1.) We have week to week long (15+) match studio footage in front of the same crowd against different opponents in different situations for over a year of his prime. That feels extremely rare to me. It's something I wish we had for every candidate. Footage is the single most important thing with this project, I think, and it's out there for anyone to see right now. That's amazing. How awesome would it be to have that for 1979 Flair or Funk or Hansen or whoever? Even with Lawler, we end up with bits and pieces with a lot of missing footage.

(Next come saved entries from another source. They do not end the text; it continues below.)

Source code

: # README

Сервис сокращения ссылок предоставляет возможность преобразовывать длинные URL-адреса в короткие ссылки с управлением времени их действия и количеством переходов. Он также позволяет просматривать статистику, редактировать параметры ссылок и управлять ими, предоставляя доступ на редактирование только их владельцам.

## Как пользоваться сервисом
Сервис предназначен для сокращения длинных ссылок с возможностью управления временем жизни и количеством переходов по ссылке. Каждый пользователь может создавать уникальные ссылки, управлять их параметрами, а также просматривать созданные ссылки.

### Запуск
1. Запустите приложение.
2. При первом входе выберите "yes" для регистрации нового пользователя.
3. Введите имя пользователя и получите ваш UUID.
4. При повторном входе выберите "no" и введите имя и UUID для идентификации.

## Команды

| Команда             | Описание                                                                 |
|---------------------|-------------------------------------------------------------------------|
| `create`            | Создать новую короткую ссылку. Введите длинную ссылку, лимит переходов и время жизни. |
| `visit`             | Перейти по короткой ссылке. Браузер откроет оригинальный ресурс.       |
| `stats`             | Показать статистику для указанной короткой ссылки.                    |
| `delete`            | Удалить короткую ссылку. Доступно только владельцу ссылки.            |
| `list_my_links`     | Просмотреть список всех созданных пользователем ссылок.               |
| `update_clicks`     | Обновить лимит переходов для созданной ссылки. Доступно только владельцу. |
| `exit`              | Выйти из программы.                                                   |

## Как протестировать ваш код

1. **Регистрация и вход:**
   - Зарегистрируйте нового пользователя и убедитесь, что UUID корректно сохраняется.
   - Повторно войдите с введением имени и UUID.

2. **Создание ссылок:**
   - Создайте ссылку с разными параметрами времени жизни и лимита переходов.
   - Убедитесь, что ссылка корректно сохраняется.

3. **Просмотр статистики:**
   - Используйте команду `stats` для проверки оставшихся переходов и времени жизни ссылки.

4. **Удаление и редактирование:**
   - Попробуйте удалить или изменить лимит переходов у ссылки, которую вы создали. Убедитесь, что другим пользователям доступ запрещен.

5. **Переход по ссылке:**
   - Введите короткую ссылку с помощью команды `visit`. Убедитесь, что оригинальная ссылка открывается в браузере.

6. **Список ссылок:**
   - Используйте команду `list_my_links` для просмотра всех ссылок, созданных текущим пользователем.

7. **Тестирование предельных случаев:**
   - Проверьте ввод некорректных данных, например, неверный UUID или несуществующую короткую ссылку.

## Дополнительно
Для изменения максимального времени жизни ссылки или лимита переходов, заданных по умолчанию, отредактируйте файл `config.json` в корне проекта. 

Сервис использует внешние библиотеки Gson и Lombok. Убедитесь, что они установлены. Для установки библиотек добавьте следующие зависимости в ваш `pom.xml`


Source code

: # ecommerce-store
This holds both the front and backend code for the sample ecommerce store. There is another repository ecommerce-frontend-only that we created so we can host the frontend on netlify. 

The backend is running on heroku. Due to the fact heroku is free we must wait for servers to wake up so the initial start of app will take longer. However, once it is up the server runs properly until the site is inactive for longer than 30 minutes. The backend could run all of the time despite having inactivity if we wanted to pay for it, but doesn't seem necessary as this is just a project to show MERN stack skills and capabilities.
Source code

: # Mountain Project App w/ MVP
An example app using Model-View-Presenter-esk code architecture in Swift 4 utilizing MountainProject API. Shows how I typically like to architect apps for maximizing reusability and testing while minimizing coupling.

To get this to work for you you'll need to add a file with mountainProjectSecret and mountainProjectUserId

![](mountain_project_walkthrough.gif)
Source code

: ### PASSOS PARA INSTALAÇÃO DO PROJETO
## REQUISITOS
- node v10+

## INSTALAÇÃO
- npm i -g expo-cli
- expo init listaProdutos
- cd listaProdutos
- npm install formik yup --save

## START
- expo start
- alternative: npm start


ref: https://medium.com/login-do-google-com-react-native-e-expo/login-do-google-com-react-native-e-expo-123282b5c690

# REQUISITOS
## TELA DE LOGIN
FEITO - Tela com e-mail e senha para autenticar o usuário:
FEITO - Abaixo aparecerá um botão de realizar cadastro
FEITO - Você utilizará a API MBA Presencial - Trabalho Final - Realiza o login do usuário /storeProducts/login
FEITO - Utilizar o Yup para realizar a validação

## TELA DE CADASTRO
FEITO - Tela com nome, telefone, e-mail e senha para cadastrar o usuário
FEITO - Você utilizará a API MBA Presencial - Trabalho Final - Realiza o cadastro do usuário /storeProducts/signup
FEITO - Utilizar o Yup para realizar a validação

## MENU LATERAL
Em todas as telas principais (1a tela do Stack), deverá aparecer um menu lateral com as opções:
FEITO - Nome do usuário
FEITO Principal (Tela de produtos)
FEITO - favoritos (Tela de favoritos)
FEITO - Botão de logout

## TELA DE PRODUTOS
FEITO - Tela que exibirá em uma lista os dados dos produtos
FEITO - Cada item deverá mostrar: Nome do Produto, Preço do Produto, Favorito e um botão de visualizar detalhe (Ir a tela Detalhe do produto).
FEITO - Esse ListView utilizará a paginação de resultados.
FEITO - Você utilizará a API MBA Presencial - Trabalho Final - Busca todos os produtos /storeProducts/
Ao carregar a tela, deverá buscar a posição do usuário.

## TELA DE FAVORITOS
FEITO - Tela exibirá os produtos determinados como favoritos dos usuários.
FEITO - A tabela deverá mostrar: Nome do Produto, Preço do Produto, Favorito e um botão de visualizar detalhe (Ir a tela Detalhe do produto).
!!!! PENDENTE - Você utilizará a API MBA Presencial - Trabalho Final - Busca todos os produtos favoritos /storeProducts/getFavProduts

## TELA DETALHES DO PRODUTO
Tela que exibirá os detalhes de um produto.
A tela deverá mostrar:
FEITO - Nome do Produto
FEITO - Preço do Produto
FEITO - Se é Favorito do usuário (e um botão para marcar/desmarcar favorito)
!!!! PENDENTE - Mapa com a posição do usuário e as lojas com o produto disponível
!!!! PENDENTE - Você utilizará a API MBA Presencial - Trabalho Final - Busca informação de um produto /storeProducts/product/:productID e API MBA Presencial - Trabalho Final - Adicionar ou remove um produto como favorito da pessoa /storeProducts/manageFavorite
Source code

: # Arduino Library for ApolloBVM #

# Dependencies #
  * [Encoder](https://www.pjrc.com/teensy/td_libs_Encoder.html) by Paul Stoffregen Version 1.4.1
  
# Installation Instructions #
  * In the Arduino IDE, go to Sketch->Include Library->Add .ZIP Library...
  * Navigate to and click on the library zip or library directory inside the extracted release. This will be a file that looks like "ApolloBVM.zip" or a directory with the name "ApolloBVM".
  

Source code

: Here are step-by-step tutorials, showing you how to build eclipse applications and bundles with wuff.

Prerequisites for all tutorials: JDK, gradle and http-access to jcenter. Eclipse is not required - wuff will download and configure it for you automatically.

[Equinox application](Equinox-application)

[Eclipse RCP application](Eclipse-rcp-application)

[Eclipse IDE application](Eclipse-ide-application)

2.) In that footage, it's astounding how well he balances functional needs and being wildly entertaining. I'm going to put my 1979 Buddy piece at the end that talks about those different roles, but he's so dynamic and entertaining and is able to balance vulnerability with the potential to be dangerous and competent better than anyone in wrestling history.

 

I'm understating it. Buddy HAS great matches, but watching him week to week is where the genius really can be found, and I can't convince you of this and frankly, you don't have time to do it now. A Portland set would and will help because you'll see the greatness, but the absolute brilliance is in how he was a territorial ace, endlessly creative and innovative, focused with his eye on the big picture at every point, and still hitting all of the little things with insane athleticism and one of the most earnest and memorable characters ever. He's the only person of his era that worked for the sake of history. He was recording the show every night in 1979 because he wanted to keep it forever and it shows. I can't use words to explain it. You have to see it.

 

 

 

Now that I've finished the available matches for 1979, i wanted to double back and talk about Buddy's year before moving on. I've gone over this before, but, to me, to really judge and analyze and understand a wrestler, you have to look at an entire body of work. You learn something different in a five minute squash than you do in a sixty minute broadway. You learn something different in a tag match than a singles. You learn something different seeing the wrestler against a smaller opponent than a larger. You learn something different in a gimmicked blood match than a more straightforward title matches.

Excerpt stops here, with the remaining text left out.